NEW YORK (AP) — U.S. stocks careened through another dizzying day Tuesday after indexes shot to big early-morning gains only to give them all up and then yo-yo between gains and losses. The S&P 500 was up modestly by late-afternoon trading.
It's the latest in a series of sharp turns in direction for the market, which has lurched up and mostly down since late September as investors recalibrate how worried they are about the global trade war, rising interest rates and a slowing economy.
The S&P 500 initially jumped more than 1 percent on optimism about U.S.-China trade talks. But falling bank stocks helped weigh on indexes in the afternoon, and President Donald Trump threatened to shut down the government if Congress doesn't provide money to build a wall at the Mexican border. By mid-afternoon indexes were higher again.

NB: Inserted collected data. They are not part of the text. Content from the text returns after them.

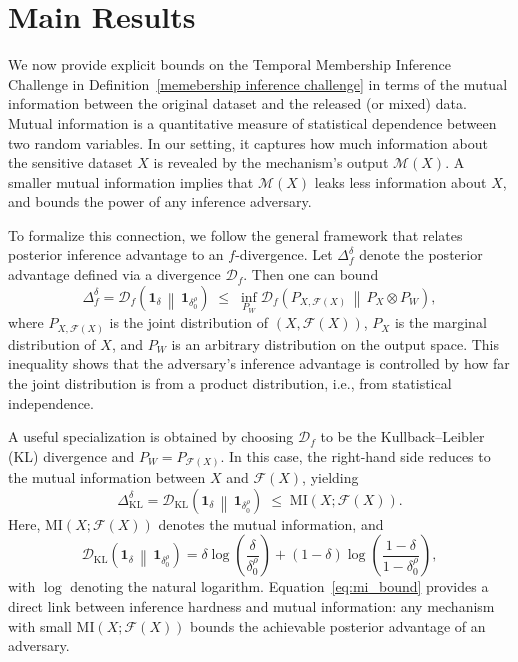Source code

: \documentclass[sigconf,anonymous, review]{acmart}
\begin{document}
\section{Main Results}
We now provide explicit bounds on the Temporal Membership Inference Challenge in Definition~\ref{memebership inference challenge} in terms of the mutual information between the original dataset and the released (or mixed) data. Mutual information is a quantitative measure of statistical dependence between two random variables. In our setting, it captures how much information about the sensitive dataset $X$ is revealed by the mechanism's output $\mathcal{M}(X)$. A smaller mutual information implies that $\mathcal{M}(X)$ leaks less information about $X$, and bounds the power of any inference adversary.

To formalize this connection, we follow the general framework that relates posterior inference advantage to an $f$-divergence. Let $\Delta_f^\delta$ denote the posterior advantage defined via a divergence $\mathcal{D}_f$. Then one can bound
\begin{equation}\label{eq:general_f_bound}
\Delta_f^\delta
=
\mathcal{D}_f\!\left(
    \mathbf{1}_\delta \,\middle\|\, \mathbf{1}_{\delta_0^\rho}
\right)
\;\le\;
\inf_{P_W}
\mathcal{D}_f\!\left(
    P_{X,\mathcal{F}(X)}
    \,\middle\|\,
    P_X \otimes P_W
\right),
\end{equation}
where $P_{X,\mathcal{F}(X)}$ is the joint distribution of $(X,\mathcal{F}(X))$, $P_X$ is the marginal distribution of $X$, and $P_W$ is an arbitrary distribution on the output space. This inequality shows that the adversary's inference advantage is controlled by how far the joint distribution is from a product distribution, i.e., from statistical independence.

A useful specialization is obtained by choosing $\mathcal{D}_f$ to be the Kullback--Leibler (KL) divergence and $P_W = P_{\mathcal{F}(X)}$. In this case, the right-hand side reduces to the mutual information between $X$ and $\mathcal{F}(X)$, yielding
\begin{equation}\label{eq:mi_bound}
\Delta_{\mathrm{KL}}^\delta
=
\mathcal{D}_{\mathrm{KL}}\!\left(
    \mathbf{1}_\delta
    \,\middle\|\,
    \mathbf{1}_{\delta_0^\rho}
\right)
\;\le\;
\mathrm{MI}\!\left(X;\mathcal{F}(X)\right).
\end{equation}
Here, $\mathrm{MI}(X;\mathcal{F}(X))$ denotes the mutual information, and
\[
\mathcal{D}_{\mathrm{KL}}\!\left(
    \mathbf{1}_\delta
    \,\middle\|\,
    \mathbf{1}_{\delta_0^\rho}
\right)
=
\delta \log\!\left(\frac{\delta}{\delta_0^\rho}\right)
+
(1-\delta)\log\!\left(
    \frac{1-\delta}{1-\delta_0^\rho}
\right),
\]
with $\log$ denoting the natural logarithm. Equation~\eqref{eq:mi_bound} provides a direct link between inference hardness and mutual information: any mechanism with small $\mathrm{MI}(X;\mathcal{F}(X))$ bounds the achievable posterior advantage of an adversary.
\end{document}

KEEPING SCORE: The S&P 500 index was up 17 points, or 0.7 percent, at 2,655, as of 3:17 p.m. Eastern time. It had been up as much as 1.4 percent in the morning and down as much as 0.6 percent in the afternoon.
Gains for companies that make everyday items for consumers balanced out losses for banks and industrial companies.
The Dow Jones Industrial Average rose 127 points, or 0.5 percent, to 24,546, and the Nasdaq composite rose 50, or 0.7 percent, to 7,071.
U.S.-CHINA RELATIONS: U.S. Treasury Secretary Steven Mnuchin and Chinese Vice Premier Liu He have spoken by phone about "the promotion of the next economic and trade consultations," a statement by China's Commerce Ministry said Tuesday.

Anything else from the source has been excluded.